-- Opening Marker --
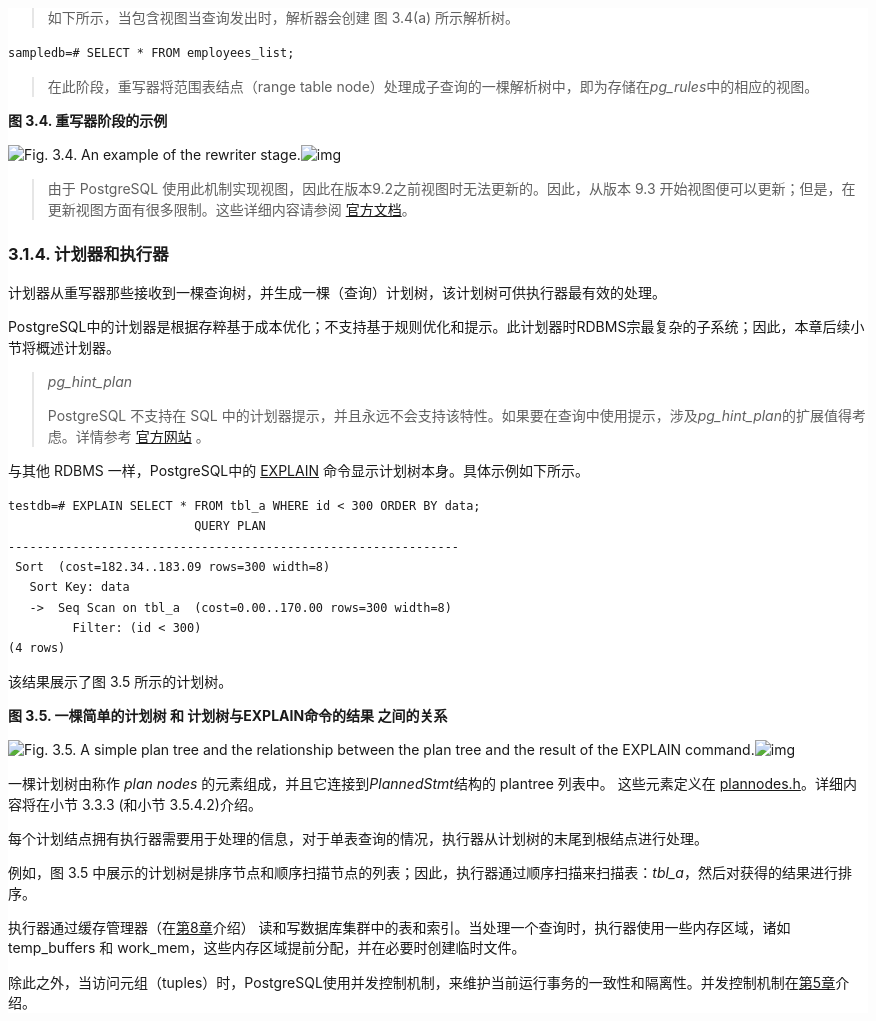 > 如下所示，当包含视图当查询发出时，解析器会创建 图 3.4(a) 所示解析树。

```sql-monosp
sampledb=# SELECT * FROM employees_list;
```

> 在此阶段，重写器将范围表结点（range table node）处理成子查询的一棵解析树中，即为存储在*pg_rules*中的相应的视图。

**图 3.4. 重写器阶段的示例**

![Fig. 3.4. An example of the rewriter stage.](http://www.interdb.jp/pg/img/fig-3-04.png)![img]()

> 由于 PostgreSQL 使用此机制实现视图，因此在版本9.2之前视图时无法更新的。因此，从版本 9.3 开始视图便可以更新；但是，在更新视图方面有很多限制。这些详细内容请参阅 [官方文档](https://www.postgresql.org/docs/current/static/sql-createview.html#SQL-CREATEVIEW-UPDATABLE-VIEWS)。

### 3.1.4. 计划器和执行器

计划器从重写器那些接收到一棵查询树，并生成一棵（查询）计划树，该计划树可供执行器最有效的处理。

PostgreSQL中的计划器是根据存粹基于成本优化；不支持基于规则优化和提示。此计划器时RDBMS宗最复杂的子系统；因此，本章后续小节将概述计划器。

> *pg_hint_plan*
>
> PostgreSQL 不支持在 SQL 中的计划器提示，并且永远不会支持该特性。如果要在查询中使用提示，涉及*pg_hint_plan*的扩展值得考虑。详情参考 [官方网站](http://pghintplan.osdn.jp/pg_hint_plan.html) 。

与其他 RDBMS 一样，PostgreSQL中的 [EXPLAIN](http://www.postgresql.org/docs/current/static/sql-explain.html) 命令显示计划树本身。具体示例如下所示。

```sql-monosp
testdb=# EXPLAIN SELECT * FROM tbl_a WHERE id < 300 ORDER BY data;
                          QUERY PLAN                           
---------------------------------------------------------------
 Sort  (cost=182.34..183.09 rows=300 width=8)
   Sort Key: data
   ->  Seq Scan on tbl_a  (cost=0.00..170.00 rows=300 width=8)
         Filter: (id < 300)
(4 rows)
```

该结果展示了图 3.5 所示的计划树。

**图 3.5. 一棵简单的计划树 和 计划树与EXPLAIN命令的结果 之间的关系**

![Fig. 3.5. A simple plan tree and the relationship between the plan tree and the result of the EXPLAIN command.](http://www.interdb.jp/pg/img/fig-3-05.png)![img]()

一棵计划树由称作 *plan nodes* 的元素组成，并且它连接到*PlannedStmt*结构的 plantree 列表中。 这些元素定义在 [plannodes.h](https://github.com/postgres/postgres/blob/master/src/include/nodes/plannodes.h)。详细内容将在小节 3.3.3 (和小节 3.5.4.2)介绍。

每个计划结点拥有执行器需要用于处理的信息，对于单表查询的情况，执行器从计划树的末尾到根结点进行处理。

例如，图 3.5 中展示的计划树是排序节点和顺序扫描节点的列表；因此，执行器通过顺序扫描来扫描表：*tbl_a*，然后对获得的结果进行排序。

执行器通过缓存管理器（在[第8章](http://www.interdb.jp/pg/pgsql08.html)介绍）  读和写数据库集群中的表和索引。当处理一个查询时，执行器使用一些内存区域，诸如temp_buffers 和 work_mem，这些内存区域提前分配，并在必要时创建临时文件。

除此之外，当访问元组（tuples）时，PostgreSQL使用并发控制机制，来维护当前运行事务的一致性和隔离性。并发控制机制在[第5章](http://www.interdb.jp/pg/pgsql05.html)介绍。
-- Closing Marker --
### WHAT YOU ARE ASKED TO DO
Go through the records and show every line with the string "static" in it.

### SOLUTION FOR THIS TASK
> 由于 PostgreSQL 使用此机制实现视图，因此在版本9.2之前视图时无法更新的。因此，从版本 9.3 开始视图便可以更新；但是，在更新视图方面有很多限制。这些详细内容请参阅 [官方文档](https://www.postgresql.org/docs/current/static/sql-createview.html#SQL-CREATEVIEW-UPDATABLE-VIEWS)。
与其他 RDBMS 一样，PostgreSQL中的 [EXPLAIN](http://www.postgresql.org/docs/current/static/sql-explain.html) 命令显示计划树本身。具体示例如下所示。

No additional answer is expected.